Entries follow. Give back exactly the lines starting at the one containing "length scale of" and ending at the one containing "in the context", and no other lines.

**********

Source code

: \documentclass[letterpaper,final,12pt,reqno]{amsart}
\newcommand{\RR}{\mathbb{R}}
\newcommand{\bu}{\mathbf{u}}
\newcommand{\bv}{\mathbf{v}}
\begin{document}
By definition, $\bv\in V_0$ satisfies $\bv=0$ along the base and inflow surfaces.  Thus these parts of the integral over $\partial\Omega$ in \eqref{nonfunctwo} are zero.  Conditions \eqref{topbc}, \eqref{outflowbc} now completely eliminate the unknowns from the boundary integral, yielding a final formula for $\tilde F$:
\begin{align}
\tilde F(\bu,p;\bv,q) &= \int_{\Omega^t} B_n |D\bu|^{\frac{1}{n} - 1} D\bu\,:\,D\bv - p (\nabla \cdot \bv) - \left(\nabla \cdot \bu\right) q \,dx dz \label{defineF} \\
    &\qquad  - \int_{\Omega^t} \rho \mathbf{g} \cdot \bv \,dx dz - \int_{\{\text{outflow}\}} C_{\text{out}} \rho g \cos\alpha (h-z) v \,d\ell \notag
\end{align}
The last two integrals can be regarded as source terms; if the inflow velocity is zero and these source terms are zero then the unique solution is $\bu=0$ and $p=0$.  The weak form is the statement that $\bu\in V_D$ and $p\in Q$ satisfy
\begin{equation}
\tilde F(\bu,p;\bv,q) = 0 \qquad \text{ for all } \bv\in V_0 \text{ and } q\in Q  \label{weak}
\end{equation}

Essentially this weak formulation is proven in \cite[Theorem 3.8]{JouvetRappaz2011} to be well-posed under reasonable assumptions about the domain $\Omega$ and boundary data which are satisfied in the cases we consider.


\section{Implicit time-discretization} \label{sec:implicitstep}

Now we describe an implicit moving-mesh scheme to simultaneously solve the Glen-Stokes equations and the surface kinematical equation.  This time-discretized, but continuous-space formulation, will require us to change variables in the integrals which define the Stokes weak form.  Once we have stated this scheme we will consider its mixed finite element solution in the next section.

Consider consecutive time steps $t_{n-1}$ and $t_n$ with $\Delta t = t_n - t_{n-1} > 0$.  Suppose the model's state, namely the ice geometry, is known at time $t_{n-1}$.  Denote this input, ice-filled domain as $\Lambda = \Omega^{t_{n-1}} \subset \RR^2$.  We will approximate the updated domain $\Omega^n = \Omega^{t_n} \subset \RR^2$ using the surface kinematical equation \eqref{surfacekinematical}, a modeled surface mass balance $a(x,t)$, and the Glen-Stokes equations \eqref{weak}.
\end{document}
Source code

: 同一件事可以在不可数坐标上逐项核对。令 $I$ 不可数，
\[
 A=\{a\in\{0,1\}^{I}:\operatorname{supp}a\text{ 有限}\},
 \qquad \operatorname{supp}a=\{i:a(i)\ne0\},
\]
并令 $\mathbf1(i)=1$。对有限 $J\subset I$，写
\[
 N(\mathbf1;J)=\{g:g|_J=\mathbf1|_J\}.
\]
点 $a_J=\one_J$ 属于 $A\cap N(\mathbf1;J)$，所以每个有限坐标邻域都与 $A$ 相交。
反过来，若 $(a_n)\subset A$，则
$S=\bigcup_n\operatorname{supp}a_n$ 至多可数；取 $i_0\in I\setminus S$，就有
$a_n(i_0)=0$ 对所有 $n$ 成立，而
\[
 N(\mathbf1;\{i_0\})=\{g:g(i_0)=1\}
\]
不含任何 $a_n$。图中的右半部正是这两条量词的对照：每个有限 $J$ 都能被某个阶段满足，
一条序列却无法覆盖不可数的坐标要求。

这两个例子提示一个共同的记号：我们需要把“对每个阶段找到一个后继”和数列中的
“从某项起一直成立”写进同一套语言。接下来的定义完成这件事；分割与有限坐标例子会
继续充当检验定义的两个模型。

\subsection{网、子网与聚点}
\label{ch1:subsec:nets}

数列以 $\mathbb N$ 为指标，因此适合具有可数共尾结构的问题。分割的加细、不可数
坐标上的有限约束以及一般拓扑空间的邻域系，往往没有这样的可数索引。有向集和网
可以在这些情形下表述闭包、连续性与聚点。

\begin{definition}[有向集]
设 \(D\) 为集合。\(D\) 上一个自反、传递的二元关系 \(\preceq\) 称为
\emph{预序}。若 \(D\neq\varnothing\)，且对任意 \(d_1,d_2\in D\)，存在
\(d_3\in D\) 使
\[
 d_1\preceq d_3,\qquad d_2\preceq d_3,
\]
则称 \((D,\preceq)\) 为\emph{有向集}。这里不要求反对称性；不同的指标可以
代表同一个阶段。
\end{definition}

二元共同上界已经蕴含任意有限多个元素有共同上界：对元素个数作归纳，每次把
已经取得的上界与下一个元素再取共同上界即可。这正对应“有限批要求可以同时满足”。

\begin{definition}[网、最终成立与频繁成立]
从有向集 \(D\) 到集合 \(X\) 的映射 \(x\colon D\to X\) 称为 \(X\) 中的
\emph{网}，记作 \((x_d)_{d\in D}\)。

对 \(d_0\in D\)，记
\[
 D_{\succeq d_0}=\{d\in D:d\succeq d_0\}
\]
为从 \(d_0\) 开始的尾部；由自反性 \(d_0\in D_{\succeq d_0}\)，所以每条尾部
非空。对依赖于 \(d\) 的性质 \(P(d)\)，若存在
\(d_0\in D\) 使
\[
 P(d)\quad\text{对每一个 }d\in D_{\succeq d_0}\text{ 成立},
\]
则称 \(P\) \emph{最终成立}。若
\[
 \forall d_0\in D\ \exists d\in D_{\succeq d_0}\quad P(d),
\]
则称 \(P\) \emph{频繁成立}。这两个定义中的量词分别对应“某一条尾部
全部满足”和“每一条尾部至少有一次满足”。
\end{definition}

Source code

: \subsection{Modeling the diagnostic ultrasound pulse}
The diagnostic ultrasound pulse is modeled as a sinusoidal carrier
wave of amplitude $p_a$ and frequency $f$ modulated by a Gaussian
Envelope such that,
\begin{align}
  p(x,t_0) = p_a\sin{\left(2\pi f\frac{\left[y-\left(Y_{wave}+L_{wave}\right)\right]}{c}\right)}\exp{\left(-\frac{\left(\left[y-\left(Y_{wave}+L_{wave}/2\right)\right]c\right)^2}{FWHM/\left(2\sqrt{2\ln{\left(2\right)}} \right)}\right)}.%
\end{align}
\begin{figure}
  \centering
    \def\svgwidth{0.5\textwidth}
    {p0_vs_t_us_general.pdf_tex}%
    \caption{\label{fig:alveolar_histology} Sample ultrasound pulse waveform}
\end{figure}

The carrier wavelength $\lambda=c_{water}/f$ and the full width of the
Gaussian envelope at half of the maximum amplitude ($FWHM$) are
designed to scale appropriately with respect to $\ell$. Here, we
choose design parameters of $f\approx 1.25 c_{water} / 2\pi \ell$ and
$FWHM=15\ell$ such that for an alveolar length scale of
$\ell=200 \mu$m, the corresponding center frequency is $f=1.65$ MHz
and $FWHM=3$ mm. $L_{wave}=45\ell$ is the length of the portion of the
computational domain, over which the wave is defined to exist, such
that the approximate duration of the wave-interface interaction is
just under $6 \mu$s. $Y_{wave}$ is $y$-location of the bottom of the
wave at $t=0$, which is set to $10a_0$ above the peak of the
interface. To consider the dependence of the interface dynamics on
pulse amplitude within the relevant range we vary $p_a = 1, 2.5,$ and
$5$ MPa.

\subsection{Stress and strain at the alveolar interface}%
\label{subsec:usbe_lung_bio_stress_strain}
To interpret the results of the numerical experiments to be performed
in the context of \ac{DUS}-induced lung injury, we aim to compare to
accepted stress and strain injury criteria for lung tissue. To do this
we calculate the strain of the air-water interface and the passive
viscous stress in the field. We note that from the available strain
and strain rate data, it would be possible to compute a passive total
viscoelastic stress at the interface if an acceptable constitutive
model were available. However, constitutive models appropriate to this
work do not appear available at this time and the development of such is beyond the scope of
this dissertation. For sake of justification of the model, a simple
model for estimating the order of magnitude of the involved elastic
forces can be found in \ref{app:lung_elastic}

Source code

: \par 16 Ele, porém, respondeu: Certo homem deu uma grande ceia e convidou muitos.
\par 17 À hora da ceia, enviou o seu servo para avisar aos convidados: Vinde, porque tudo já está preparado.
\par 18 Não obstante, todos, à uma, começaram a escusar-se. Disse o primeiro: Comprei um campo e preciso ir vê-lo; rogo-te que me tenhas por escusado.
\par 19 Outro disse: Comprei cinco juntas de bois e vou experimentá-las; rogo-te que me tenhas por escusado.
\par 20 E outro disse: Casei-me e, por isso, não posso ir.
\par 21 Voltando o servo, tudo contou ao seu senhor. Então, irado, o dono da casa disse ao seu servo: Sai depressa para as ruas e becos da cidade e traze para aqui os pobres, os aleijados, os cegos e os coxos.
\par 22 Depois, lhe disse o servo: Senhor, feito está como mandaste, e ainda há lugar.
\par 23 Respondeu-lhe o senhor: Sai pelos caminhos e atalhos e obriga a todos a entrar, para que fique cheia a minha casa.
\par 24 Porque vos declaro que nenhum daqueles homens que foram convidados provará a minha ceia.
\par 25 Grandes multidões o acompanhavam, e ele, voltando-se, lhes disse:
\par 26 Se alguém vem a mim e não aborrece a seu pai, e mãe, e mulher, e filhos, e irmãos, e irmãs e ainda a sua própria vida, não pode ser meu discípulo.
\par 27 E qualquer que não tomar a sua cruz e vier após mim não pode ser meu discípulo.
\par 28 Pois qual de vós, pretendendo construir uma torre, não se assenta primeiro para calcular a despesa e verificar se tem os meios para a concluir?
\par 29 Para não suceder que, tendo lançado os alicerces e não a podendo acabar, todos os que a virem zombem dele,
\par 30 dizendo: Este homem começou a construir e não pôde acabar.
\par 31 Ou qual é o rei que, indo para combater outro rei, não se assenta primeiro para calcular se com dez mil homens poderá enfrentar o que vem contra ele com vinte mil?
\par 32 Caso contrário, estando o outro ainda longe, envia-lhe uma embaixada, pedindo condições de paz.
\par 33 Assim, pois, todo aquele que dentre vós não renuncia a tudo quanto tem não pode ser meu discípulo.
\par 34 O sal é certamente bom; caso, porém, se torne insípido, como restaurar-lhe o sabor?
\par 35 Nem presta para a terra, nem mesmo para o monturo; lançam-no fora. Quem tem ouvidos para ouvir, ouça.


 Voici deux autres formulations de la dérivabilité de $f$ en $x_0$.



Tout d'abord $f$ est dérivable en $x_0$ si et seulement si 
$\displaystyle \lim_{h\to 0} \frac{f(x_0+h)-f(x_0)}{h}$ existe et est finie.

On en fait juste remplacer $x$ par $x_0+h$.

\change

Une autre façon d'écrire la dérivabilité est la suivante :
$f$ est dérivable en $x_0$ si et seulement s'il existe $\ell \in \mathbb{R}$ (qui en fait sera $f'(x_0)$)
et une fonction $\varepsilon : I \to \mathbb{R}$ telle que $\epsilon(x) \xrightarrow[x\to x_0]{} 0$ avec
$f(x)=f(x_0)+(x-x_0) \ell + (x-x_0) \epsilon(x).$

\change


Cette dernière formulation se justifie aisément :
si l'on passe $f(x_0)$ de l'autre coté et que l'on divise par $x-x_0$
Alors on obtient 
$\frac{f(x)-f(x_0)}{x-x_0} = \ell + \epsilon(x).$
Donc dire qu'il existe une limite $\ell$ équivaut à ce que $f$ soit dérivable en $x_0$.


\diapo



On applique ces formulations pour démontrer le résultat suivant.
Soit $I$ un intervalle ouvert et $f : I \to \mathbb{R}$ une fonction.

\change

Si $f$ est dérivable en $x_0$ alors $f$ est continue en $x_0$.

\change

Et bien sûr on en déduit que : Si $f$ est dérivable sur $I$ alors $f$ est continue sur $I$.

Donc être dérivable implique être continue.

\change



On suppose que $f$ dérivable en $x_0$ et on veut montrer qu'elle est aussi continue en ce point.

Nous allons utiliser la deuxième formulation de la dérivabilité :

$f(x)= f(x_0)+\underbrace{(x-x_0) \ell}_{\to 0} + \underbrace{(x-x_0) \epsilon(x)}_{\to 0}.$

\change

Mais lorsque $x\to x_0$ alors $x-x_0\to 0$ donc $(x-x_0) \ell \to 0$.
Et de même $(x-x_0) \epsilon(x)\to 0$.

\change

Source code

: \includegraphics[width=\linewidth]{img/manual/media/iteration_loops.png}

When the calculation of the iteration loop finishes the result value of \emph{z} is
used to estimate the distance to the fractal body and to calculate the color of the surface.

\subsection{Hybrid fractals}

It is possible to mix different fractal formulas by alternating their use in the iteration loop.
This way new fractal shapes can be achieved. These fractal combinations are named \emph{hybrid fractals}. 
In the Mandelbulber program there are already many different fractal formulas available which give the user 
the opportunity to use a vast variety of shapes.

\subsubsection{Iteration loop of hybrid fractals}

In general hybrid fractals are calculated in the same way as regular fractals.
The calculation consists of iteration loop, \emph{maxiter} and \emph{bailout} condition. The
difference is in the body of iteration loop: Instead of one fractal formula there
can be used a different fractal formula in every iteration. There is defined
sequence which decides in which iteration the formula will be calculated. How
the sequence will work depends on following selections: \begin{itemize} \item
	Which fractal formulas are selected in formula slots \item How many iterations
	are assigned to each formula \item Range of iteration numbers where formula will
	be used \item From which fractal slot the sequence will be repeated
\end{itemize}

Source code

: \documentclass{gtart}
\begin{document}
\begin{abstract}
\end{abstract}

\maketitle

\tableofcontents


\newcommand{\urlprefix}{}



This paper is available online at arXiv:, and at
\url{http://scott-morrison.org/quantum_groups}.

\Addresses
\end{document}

**********

◆ REPLY ◆
$FWHM=15\ell$ such that for an alveolar length scale of
$\ell=200 \mu$m, the corresponding center frequency is $f=1.65$ MHz
and $FWHM=3$ mm. $L_{wave}=45\ell$ is the length of the portion of the
computational domain, over which the wave is defined to exist, such
that the approximate duration of the wave-interface interaction is
just under $6 \mu$s. $Y_{wave}$ is $y$-location of the bottom of the
wave at $t=0$, which is set to $10a_0$ above the peak of the
interface. To consider the dependence of the interface dynamics on
pulse amplitude within the relevant range we vary $p_a = 1, 2.5,$ and
$5$ MPa.

\subsection{Stress and strain at the alveolar interface}%
\label{subsec:usbe_lung_bio_stress_strain}
To interpret the results of the numerical experiments to be performed
in the context of \ac{DUS}-induced lung injury, we aim to compare to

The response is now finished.